Scan the entries below for "mytaq" and copy each line that holds it.

Records from a collection
((

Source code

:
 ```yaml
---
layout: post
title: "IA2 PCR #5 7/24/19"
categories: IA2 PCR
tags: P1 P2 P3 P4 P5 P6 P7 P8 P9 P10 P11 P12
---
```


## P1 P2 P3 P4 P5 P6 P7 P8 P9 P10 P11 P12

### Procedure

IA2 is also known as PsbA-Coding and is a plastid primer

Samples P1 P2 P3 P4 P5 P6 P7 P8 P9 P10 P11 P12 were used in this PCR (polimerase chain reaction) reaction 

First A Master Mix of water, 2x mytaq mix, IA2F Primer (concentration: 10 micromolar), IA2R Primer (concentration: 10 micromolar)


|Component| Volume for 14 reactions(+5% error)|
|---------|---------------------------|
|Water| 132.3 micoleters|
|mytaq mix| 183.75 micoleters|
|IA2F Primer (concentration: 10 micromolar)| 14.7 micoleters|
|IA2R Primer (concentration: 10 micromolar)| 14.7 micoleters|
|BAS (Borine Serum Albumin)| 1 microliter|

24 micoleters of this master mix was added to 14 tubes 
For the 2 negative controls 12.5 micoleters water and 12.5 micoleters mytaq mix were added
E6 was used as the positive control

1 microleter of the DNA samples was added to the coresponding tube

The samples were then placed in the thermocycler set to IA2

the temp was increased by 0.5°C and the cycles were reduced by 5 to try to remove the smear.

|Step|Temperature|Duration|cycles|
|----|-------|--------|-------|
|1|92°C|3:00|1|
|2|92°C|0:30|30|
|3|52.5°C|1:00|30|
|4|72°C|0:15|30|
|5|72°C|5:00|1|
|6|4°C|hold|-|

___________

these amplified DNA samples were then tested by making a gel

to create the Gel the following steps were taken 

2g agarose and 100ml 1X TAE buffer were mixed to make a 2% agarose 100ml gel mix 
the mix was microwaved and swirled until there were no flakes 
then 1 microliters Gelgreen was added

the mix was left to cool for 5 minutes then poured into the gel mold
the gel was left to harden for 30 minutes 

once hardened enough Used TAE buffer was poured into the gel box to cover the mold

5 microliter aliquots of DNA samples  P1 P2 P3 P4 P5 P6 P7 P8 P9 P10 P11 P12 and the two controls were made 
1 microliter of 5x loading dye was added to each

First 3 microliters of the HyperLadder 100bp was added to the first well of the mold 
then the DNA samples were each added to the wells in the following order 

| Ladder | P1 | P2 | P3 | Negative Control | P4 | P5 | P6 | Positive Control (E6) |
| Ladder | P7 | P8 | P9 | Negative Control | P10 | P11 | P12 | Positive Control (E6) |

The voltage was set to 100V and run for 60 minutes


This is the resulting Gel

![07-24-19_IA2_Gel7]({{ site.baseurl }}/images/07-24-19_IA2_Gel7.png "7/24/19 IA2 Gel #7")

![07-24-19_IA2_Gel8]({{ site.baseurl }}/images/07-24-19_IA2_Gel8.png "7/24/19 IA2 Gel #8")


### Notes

))

-- Expected output --
First A Master Mix of water, 2x mytaq mix, IA2F Primer (concentration: 10 micromolar), IA2R Primer (concentration: 10 micromolar)
|mytaq mix| 183.75 micoleters|
For the 2 negative controls 12.5 micoleters water and 12.5 micoleters mytaq mix were added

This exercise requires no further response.